*WHAT IS EXPECTED*
Given the listing that follows, report all lines in which the string "traz" occurs.

*DATA RECORDS*
== Segment start ==
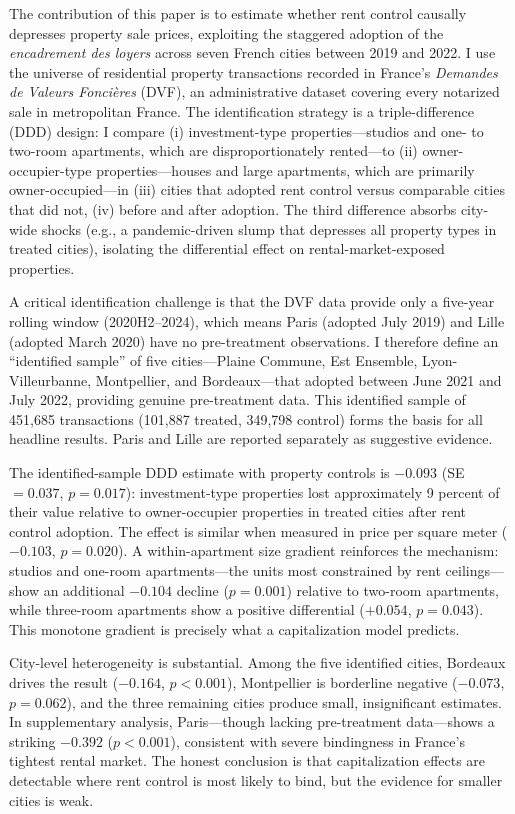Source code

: \documentclass[12pt]{article}
\begin{document}
The contribution of this paper is to estimate whether rent control causally depresses property sale prices, exploiting the staggered adoption of the \emph{encadrement des loyers} across seven French cities between 2019 and 2022. I use the universe of residential property transactions recorded in France's \emph{Demandes de Valeurs Fonci\`eres} (DVF), an administrative dataset covering every notarized sale in metropolitan France. The identification strategy is a triple-difference (DDD) design: I compare (i) investment-type properties---studios and one- to two-room apartments, which are disproportionately rented---to (ii) owner-occupier-type properties---houses and large apartments, which are primarily owner-occupied---in (iii) cities that adopted rent control versus comparable cities that did not, (iv) before and after adoption. The third difference absorbs city-wide shocks (e.g., a pandemic-driven slump that depresses all property types in treated cities), isolating the differential effect on rental-market-exposed properties.

A critical identification challenge is that the DVF data provide only a five-year rolling window (2020H2--2024), which means Paris (adopted July 2019) and Lille (adopted March 2020) have no pre-treatment observations. I therefore define an ``identified sample'' of five cities---Plaine Commune, Est Ensemble, Lyon-Villeurbanne, Montpellier, and Bordeaux---that adopted between June 2021 and July 2022, providing genuine pre-treatment data. This identified sample of 451,685 transactions (101,887 treated, 349,798 control) forms the basis for all headline results. Paris and Lille are reported separately as suggestive evidence.

The identified-sample DDD estimate with property controls is $-0.093$ (SE $= 0.037$, $p = 0.017$): investment-type properties lost approximately 9 percent of their value relative to owner-occupier properties in treated cities after rent control adoption. The effect is similar when measured in price per square meter ($-0.103$, $p = 0.020$). A within-apartment size gradient reinforces the mechanism: studios and one-room apartments---the units most constrained by rent ceilings---show an additional $-0.104$ decline ($p = 0.001$) relative to two-room apartments, while three-room apartments show a positive differential ($+0.054$, $p = 0.043$). This monotone gradient is precisely what a capitalization model predicts.

City-level heterogeneity is substantial. Among the five identified cities, Bordeaux drives the result ($-0.164$, $p < 0.001$), Montpellier is borderline negative ($-0.073$, $p = 0.062$), and the three remaining cities produce small, insignificant estimates. In supplementary analysis, Paris---though lacking pre-treatment data---shows a striking $-0.392$ ($p < 0.001$), consistent with severe bindingness in France's tightest rental market. The honest conclusion is that capitalization effects are detectable where rent control is most likely to bind, but the evidence for smaller cities is weak.
\end{document}
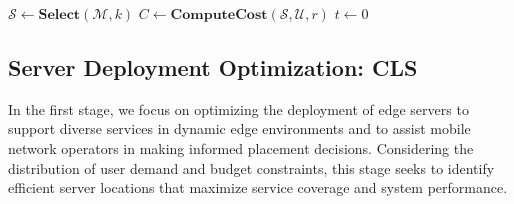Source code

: \documentclass[10pt, conference, letterpaper]{IEEEtran}
\begin{document}
\addtolength{\topmargin}{0.06in}
\begin{algorithm}[!t]
    \caption{Coverage-based Local Search (CLS)}
    \label{algo:local_search}
    $\mathcal{S} \leftarrow \textbf{Select}(\mathcal{M},k)$\;
    $C \leftarrow \textbf{ComputeCost}(\mathcal{S}, \mathcal{U}, r)$\;
    $t \leftarrow 0$\;


\end{algorithm}

\subsection{Server Deployment Optimization: CLS}
In the first stage, we focus on optimizing the deployment of edge servers to support diverse services in dynamic edge environments and to assist mobile network operators in making informed placement decisions. Considering the distribution of user demand and budget constraints, this stage seeks to identify efficient server locations that maximize service coverage and system performance. 
\end{document}

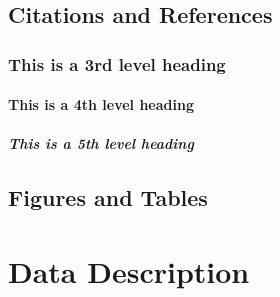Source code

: \documentclass[a4paper,num-refs]{oup-contemporary}
\begin{document}
\subsection{Citations and References}
\subsubsection{This is a 3rd level heading}
\paragraph{This is a 4th level heading}
\subparagraph{This is a 5th level heading}

\subsection{Figures and Tables}




\section{Data Description}


\end{document}
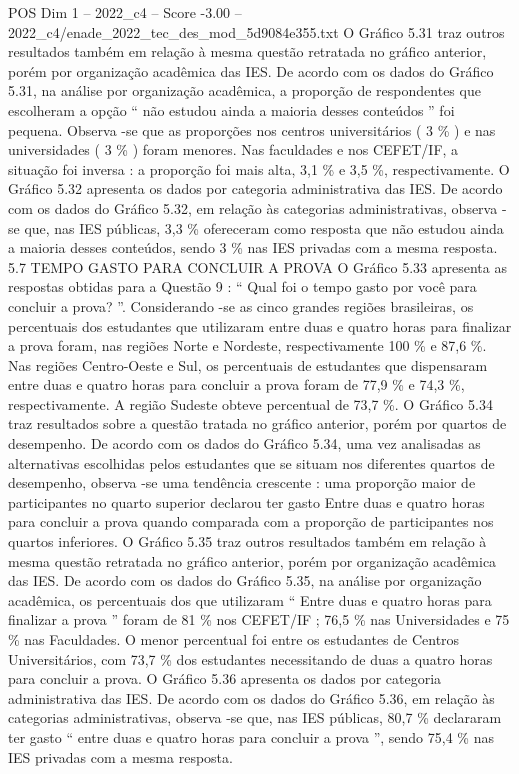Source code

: \begin{textsample}{POS Dim 1 – 2022\_c4 – Score -3.00 – 2022\_c4/enade\_2022\_tec\_des\_mod\_5d9084e355.txt}
O Gráfico 5.31 traz outros resultados também em relação à mesma questão retratada no gráfico anterior, porém por organização acadêmica das IES.
De acordo com os dados do Gráfico 5.31, na análise por organização acadêmica, a proporção de respondentes que escolheram a opção “ não estudou ainda a maioria desses conteúdos ” foi pequena.
Observa -se que as proporções nos centros universitários ( 3 \% ) e nas universidades ( 3 \% ) foram menores.
Nas faculdades e nos CEFET/IF, a situação foi inversa : a proporção foi mais alta, 3,1 \% e 3,5 \%, respectivamente.
O Gráfico 5.32 apresenta os dados por categoria administrativa das IES.
De acordo com os dados do Gráfico 5.32, em relação às categorias administrativas, observa -se que, nas IES públicas, 3,3 \% ofereceram como resposta que não estudou ainda a maioria desses conteúdos, sendo 3 \% nas IES privadas com a mesma resposta. 5.7 TEMPO GASTO PARA CONCLUIR A PROVA O Gráfico 5.33 apresenta as respostas obtidas para a Questão 9 : “ Qual foi o tempo gasto por você para concluir a prova? ”.
Considerando -se as cinco grandes regiões brasileiras, os percentuais dos estudantes que utilizaram entre duas e quatro horas para finalizar a prova foram, nas regiões Norte e Nordeste, respectivamente 100 \% e 87,6 \%.
Nas regiões Centro-Oeste e Sul, os percentuais de estudantes que dispensaram entre duas e quatro horas para concluir a prova foram de 77,9 \% e 74,3 \%, respectivamente.
A região Sudeste obteve percentual de 73,7 \%.
O Gráfico 5.34 traz resultados sobre a questão tratada no gráfico anterior, porém por quartos de desempenho.
De acordo com os dados do Gráfico 5.34, uma vez analisadas as alternativas escolhidas pelos estudantes que se situam nos diferentes quartos de desempenho, observa -se uma tendência crescente : uma proporção maior de participantes no quarto superior declarou ter gasto Entre duas e quatro horas para concluir a prova quando comparada com a proporção de participantes nos quartos inferiores.
O Gráfico 5.35 traz outros resultados também em relação à mesma questão retratada no gráfico anterior, porém por organização acadêmica das IES.
De acordo com os dados do Gráfico 5.35, na análise por organização acadêmica, os percentuais dos que utilizaram “ Entre duas e quatro horas para finalizar a prova ” foram de 81 \% nos CEFET/IF ; 76,5 \% nas Universidades e 75 \% nas Faculdades.
O menor percentual foi entre os estudantes de Centros Universitários, com 73,7 \% dos estudantes necessitando de duas a quatro horas para concluir a prova.
O Gráfico 5.36 apresenta os dados por categoria administrativa das IES.
De acordo com os dados do Gráfico 5.36, em relação às categorias administrativas, observa -se que, nas IES públicas, 80,7 \% declararam ter gasto “ entre duas e quatro horas para concluir a prova ”, sendo 75,4 \% nas IES privadas com a mesma resposta.

\end{textsample}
== Segment end ==
*ANSWER TO THE EXERCISE*
O Gráfico 5.31 traz outros resultados também em relação à mesma questão retratada no gráfico anterior, porém por organização acadêmica das IES.
O Gráfico 5.34 traz resultados sobre a questão tratada no gráfico anterior, porém por quartos de desempenho.
O Gráfico 5.35 traz outros resultados também em relação à mesma questão retratada no gráfico anterior, porém por organização acadêmica das IES.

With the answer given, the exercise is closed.